SELECT DISTINCT SQL Command to Return a Unique List of Values

By:   |   Updated: 2023-02-23   |   Comments (1)   |   Related: More > TSQL


Problem

You often find duplicate values in a field in a SQL Server database table. Duplicate records don't necessarily mean there is anything wrong with the data. It's not uncommon to have a table with customer addresses with multiple customers in the same city, state, and maybe even the same zip code. Sometimes we only want to see a distinct (or unique) set of those duplicate values.

Solution

This is where SELECT DISTINCT can be used. As its name implies, the DISTINCT keyword is commonly used in a SQL SELECT statement to return a distinct set of values. This tip will look at several simple examples of using SELECT DISTINCT that you can copy, paste, and edit for your needs.
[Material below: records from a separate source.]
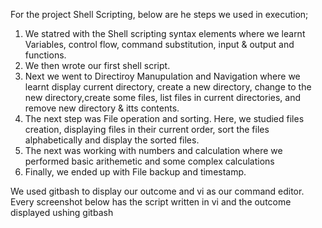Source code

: For the project Shell Scripting, below are he steps we used in execution;
1. We statred with the Shell scripting syntax elements where we learnt Variables, control flow, command substitution, input & output and functions.
2. We then wrote our first shell script.
3. Next we went to Directiroy Manupulation and Navigation where we learnt display current directory, create a new directory, change to the new directory,create some files, list files in current directories, and remove new directory & itts contents.
4. The next step was File operation and sorting. Here, we studied files creation, displaying files in their current order, sort the files alphabetically and display the sorted files.
5. The next was working with numbers and calculation where we performed basic arithemetic and some complex calculations
6. Finally, we ended up with File backup and timestamp.

We used gitbash to display our outcome and vi as our command editor.
Every screenshot below has the script written in vi and the outcome displayed ushing gitbash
Sample Database AdventureWorksLT2019

The following example queries have all been run in the AdventureWorksLT2019 sample database. AdventureWorksLT2019 is a free database from Microsoft for a fictitious bicycle manufacturer called Adventure Works Cycles. If you want to recreate these examples, you can follow the steps in this tip that will show you how to download and install it with SQL scripts or restore it from a database backup: AdventureWorks Database Installation Steps.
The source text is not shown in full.